Agrecovery C&C Nov 2016-03: Judy Begovich – recycling through Agrecovery is really easy.
It’s hard not to feel the pressure to look after the land when you live in such a beautiful valley as Judy Begovich does.
She’s been farming land at Kiwitahi with her husband, Mark, since 2001. “Agrecovery really helps us watch our footprint and be a good steward of the land,” says Judy.
“I started using Agrecovery because we were already recycling at home and we wanted to do more on the farm.”
And with finances tight in the dairy industry at the moment, the Agrecovery drum programme provides free on-farm pick up for participating brand owners, so as Judy says: ‘Why wouldn’t you use it?’
“The booking system on the website was so easy to use. I’m not very good with computers, so if I can use it anybody can!”
Judy also takes her smaller containers to her local Agrecovery collection site.
“I expect the next generation will do a lot better than past generations, because this is such an easy system. Back in the day, everything used to get burned and buried.
“Now you only have to make a booking and you’re making a difference,” says Judy.
“It’s just really easy.”
Judy is among farmers, contractors and growers throughout New Zealand who between them have recycled 1.4 million kilograms of container plastic.
“We’re now in our 10th year of operations and the numbers prove that farmers will make good environmental choices if they have accessible options for their farm waste,” says Agrecovery Foundation chair Adrienne Wilcock, who is a dairy farmer herself. “Together with contractors, growers and other users of agrichemicals, farmers have recycled 1.4 million kilograms of plastic containers and safely disposed of 100,000kg of unwanted chemicals. “In the past these options simply weren’t available but Agrecovery proves that if it’s there, they will use it.”
Agrecovery provides recycling and recovery for chemicals and their packaging, through a combination of on-property collections, recycling events and a network of permanent collection sites throughout the country.
“We started the programme with 18 brands that recognised their responsibility to provide a long-term solution for their products’ packaging when the farmer or contractor had finished with it. “Not only has that number grown to 65 brands, but we’ve also added large drum recovery and chemical collection,” says Adrienne. These manufacturers and distributors are setting a great example for all New Zealand businesses, not just in the rural sector, by providing a stewardship solution for their customers who have products and packaging to dispose of.

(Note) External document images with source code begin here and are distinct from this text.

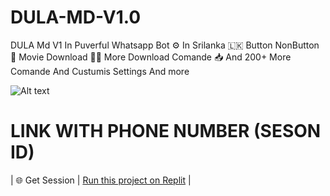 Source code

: # DULA-MD-V1.0
DULA Md V1 In Puverful Whatsapp Bot ⚙️ In Srilanka 🇱🇰 Button NonButton 🔢 Movie Download 🍟📂 More Download Comande 📥 And  200+ More Comande And Custumis Settings And more


![Alt text](https://github.com/PODDAe/DULA-MD-V1.0/blob/main/IMAGES/DULA-MD-LOGO.png?raw=true)






# LINK WITH PHONE NUMBER (SESON ID)
| 🌐 Get Session | [Run this project on Replit](https://replit.com/@camalkaakash2/DULA-MD-V1-WEB-PAIR?v=1) |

According to Adrienne, a 20 litre container buried on-farm will take more than 400 years to break down, while burning it releases harmful dioxins and furans into the air and soil. The alternative, recycling it, saves energy equivalent to two litres of petrol per 20 litre container. “It’s a bit of no-brainer – as some of our recyclers like to say.” And what was acceptable practice in the past will not be acceptable in the future, says Adrienne.
“We have to find ethical ways of dealing with farm waste, which line up with the demands of our export markets and with farmers’ desire to be good stewards of their land. “Burning and burying containers when there’s free recycling available just doesn’t stack up.”